Provided entries =>

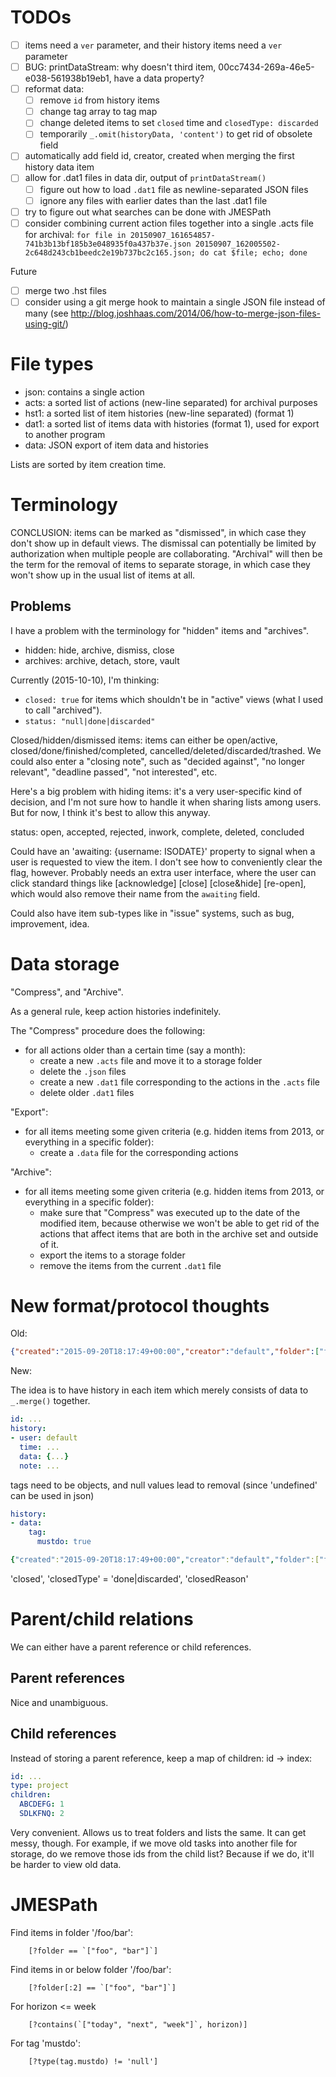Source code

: # TODOs

* [ ] items need a `ver` parameter, and their history items need a `ver` parameter
* [ ] BUG: printDataStream: why doesn't third item, 00cc7434-269a-46e5-e038-561938b19eb1, have a data property?
* [ ] reformat data:
    * [ ] remove `id` from history items
    * [ ] change tag array to tag map
    * [ ] change deleted items to set `closed` time and `closedType: discarded`
    * [ ] temporarily `_.omit(historyData, 'content')` to get rid of obsolete field
* [ ] automatically add field id, creator, created when merging the first history data item
* [ ] allow for .dat1 files in data dir, output of `printDataStream()`
    * [ ] figure out how to load `.dat1` file as newline-separated JSON files
    * [ ] ignore any files with earlier dates than the last .dat1 file
* [ ] try to figure out what searches can be done with JMESPath
* [ ] consider combining current action files together into a single .acts file for archival:
        ``for file in 20150907_161654857-741b3b13bf185b3e048935f0a437b37e.json 20150907_162005502-2c648d243cb1beedc2e19b737bc2c165.json; do cat $file; echo; done``

Future

* [ ] merge two .hst files
* [ ] consider using a git merge hook to maintain a single JSON file instead of many (see <http://blog.joshhaas.com/2014/06/how-to-merge-json-files-using-git/>)

# File types

* json: contains a single action
* acts: a sorted list of actions (new-line separated) for archival purposes
* hst1: a sorted list of item histories (new-line separated) (format 1)
* dat1: a sorted list of items data with histories (format 1), used for export to another program
* data: JSON export of item data and histories

Lists are sorted by item creation time.

# Terminology

CONCLUSION: items can be marked as "dismissed", in which case they don't show
up in default views.  The dismissal can potentially be limited by
authorization when multiple people are collaborating.
"Archival" will then be the term for the removal of items to separate storage,
in which case they won't show up in the usual list of items at all.

## Problems

I have a problem with the terminology for "hidden" items and "archives".

* hidden: hide, archive, dismiss, close
* archives: archive, detach, store, vault

Currently (2015-10-10), I'm thinking:

* `closed: true` for items which shouldn't be in "active" views
  (what I used to call "archived").
* `status: "null|done|discarded"`


Closed/hidden/dismissed items: items can either be open/active, closed/done/finished/completed, cancelled/deleted/discarded/trashed.
We could also enter a "closing note", such as "decided against", "no longer relevant",
"deadline passed", "not interested", etc.

Here's a big problem with hiding items: it's a very user-specific kind of decision,
and I'm not sure how to handle it when sharing lists among users.
But for now, I think it's best to allow this anyway.

status: open, accepted, rejected, inwork, complete, deleted, concluded

Could have an 'awaiting: {username: ISODATE}' property to signal when a user is requested to view the item.
I don't see how to conveniently clear the flag, however.  Probably needs an extra user interface,
where the user can click standard things like [acknowledge] [close] [close&hide] [re-open], which would
also remove their name from the `awaiting` field.

Could also have item sub-types like in "issue" systems, such as bug, improvement, idea.

# Data storage

"Compress", and "Archive".

As a general rule, keep action histories indefinitely.

The "Compress" procedure does the following:
* for all actions older than a certain time (say a month):
    * create a new `.acts` file and move it to a storage folder
    * delete the `.json` files
    * create a new `.dat1` file corresponding to the actions in the `.acts` file
    * delete older `.dat1` files

"Export":
* for all items meeting some given criteria (e.g. hidden items from 2013, or everything in a specific folder):
    * create a `.data` file for the corresponding actions

"Archive":
* for all items meeting some given criteria (e.g. hidden items from 2013, or everything in a specific folder):
    * make sure that "Compress" was executed up to the date of the modified item,
      because otherwise we won't be able to get rid of the actions that affect
      items that are both in the archive set and outside of it.
    * export the items to a storage folder
    * remove the items from the current `.dat1` file

# New format/protocol thoughts

Old:

```json
{"created":"2015-09-20T18:17:49+00:00","creator":"default","folder":["fam","dora"],"horizon":"week","id":"6d1a7e12-d24a-4146-bf37-b50bebda013e","title":"Figure out how to let Dora download youtube videos","type":"task"}
```

New:

The idea is to have history in each item which merely consists of data to `_.merge()` together.

```yaml
id: ...
history:
- user: default
  time: ...
  data: {...}
  note: ...
```

tags need to be objects, and null values lead to removal (since 'undefined' can be used in json)

```yaml
history:
- data:
    tag:
      mustdo: true

{"created":"2015-09-20T18:17:49+00:00","creator":"default","folder":["fam","dora"],"horizon":"week","id":"6d1a7e12-d24a-4146-bf37-b50bebda013e","title":"Figure out how to let Dora download youtube videos","type":"task"}
```


'closed', 'closedType' = 'done|discarded', 'closedReason'

# Parent/child relations

We can either have a parent reference or child references.

## Parent references

Nice and unambiguous.

## Child references

Instead of storing a parent reference, keep a map of children: id -> index:

```yaml
id: ...
type: project
children:
  ABCDEFG: 1
  SDLKFNQ: 2
```

Very convenient.  Allows us to treat folders and lists the same.
It can get messy, though.  For example, if we move old tasks into another
file for storage, do we remove those ids from the child list?  Because if
we do, it'll be harder to view old data.

# JMESPath

Find items in folder '/foo/bar':

        [?folder == `["foo", "bar"]`]

Find items in or below folder '/foo/bar':

        [?folder[:2] == `["foo", "bar"]`]

For horizon <= week

        [?contains(`["today", "next", "week"]`, horizon)]

For tag 'mustdo':

        [?type(tag.mustdo) != 'null']
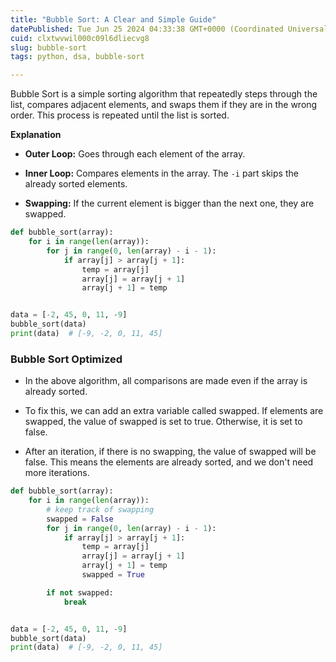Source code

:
 ```yaml
---
title: "Bubble Sort: A Clear and Simple Guide"
datePublished: Tue Jun 25 2024 04:33:38 GMT+0000 (Coordinated Universal Time)
cuid: clxtwvwil000c09l6dliecvg8
slug: bubble-sort
tags: python, dsa, bubble-sort

---
```


Bubble Sort is a simple sorting algorithm that repeatedly steps through the list, compares adjacent elements, and swaps them if they are in the wrong order. This process is repeated until the list is sorted.

**Explanation**

* **Outer Loop:** Goes through each element of the array.
    
* **Inner Loop:** Compares elements in the array. The `-i` part skips the already sorted elements.
    
* **Swapping:** If the current element is bigger than the next one, they are swapped.
    

```python
def bubble_sort(array):
    for i in range(len(array)):
        for j in range(0, len(array) - i - 1):
            if array[j] > array[j + 1]:
                temp = array[j]
                array[j] = array[j + 1]
                array[j + 1] = temp


data = [-2, 45, 0, 11, -9]
bubble_sort(data)
print(data)  # [-9, -2, 0, 11, 45]
```

### Bubble Sort Optimized

* In the above algorithm, all comparisons are made even if the array is already sorted.
    
* To fix this, we can add an extra variable called swapped. If elements are swapped, the value of swapped is set to true. Otherwise, it is set to false.
    
* After an iteration, if there is no swapping, the value of swapped will be false. This means the elements are already sorted, and we don't need more iterations.
    

```python
def bubble_sort(array):
    for i in range(len(array)):
        # keep track of swapping
        swapped = False
        for j in range(0, len(array) - i - 1):
            if array[j] > array[j + 1]:
                temp = array[j]
                array[j] = array[j + 1]
                array[j + 1] = temp
                swapped = True

        if not swapped:
            break


data = [-2, 45, 0, 11, -9]
bubble_sort(data)
print(data)  # [-9, -2, 0, 11, 45]
```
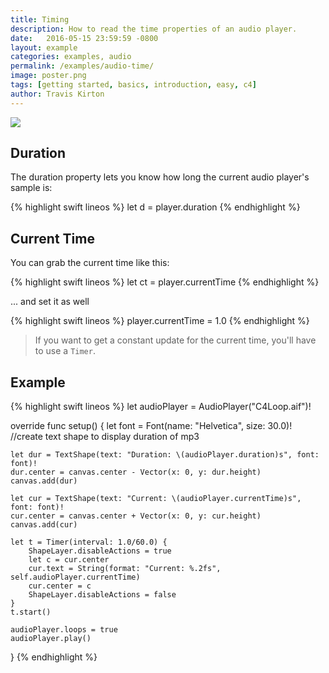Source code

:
 ```yaml
---
title: Timing
description: How to read the time properties of an audio player.
date:   2016-05-15 23:59:59 -0800
layout: example
categories: examples, audio
permalink: /examples/audio-time/
image: poster.png
tags: [getting started, basics, introduction, easy, c4]
author: Travis Kirton
---
```

![](time.png)

## Duration
The duration property lets you know how long the current audio player's sample is:

{% highlight swift lineos %}
let d = player.duration
{% endhighlight %}

## Current Time
You can grab the current time like this:

{% highlight swift lineos %}
let ct = player.currentTime
{% endhighlight %}

... and set it as well

{% highlight swift lineos %}
player.currentTime = 1.0
{% endhighlight %}

> If you want to get a constant update for the current time, you'll have to use a `Timer`.

## Example
{% highlight swift lineos %}
let audioPlayer = AudioPlayer("C4Loop.aif")!

override func setup() {
    let font = Font(name: "Helvetica", size: 30.0)!
    //create text shape to display duration of mp3

    let dur = TextShape(text: "Duration: \(audioPlayer.duration)s", font: font)!
    dur.center = canvas.center - Vector(x: 0, y: dur.height)
    canvas.add(dur)

    let cur = TextShape(text: "Current: \(audioPlayer.currentTime)s", font: font)!
    cur.center = canvas.center + Vector(x: 0, y: cur.height)
    canvas.add(cur)

    let t = Timer(interval: 1.0/60.0) {
        ShapeLayer.disableActions = true
        let c = cur.center
        cur.text = String(format: "Current: %.2fs", self.audioPlayer.currentTime)
        cur.center = c
        ShapeLayer.disableActions = false
    }
    t.start()

    audioPlayer.loops = true
    audioPlayer.play()
}
{% endhighlight %}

Goal of the exercise => Report every line of the preceding listing where the string "open" occurs.

Exercise output =>
Closed/hidden/dismissed items: items can either be open/active, closed/done/finished/completed, cancelled/deleted/discarded/trashed.
status: open, accepted, rejected, inwork, complete, deleted, concluded
where the user can click standard things like [acknowledge] [close] [close&hide] [re-open], which would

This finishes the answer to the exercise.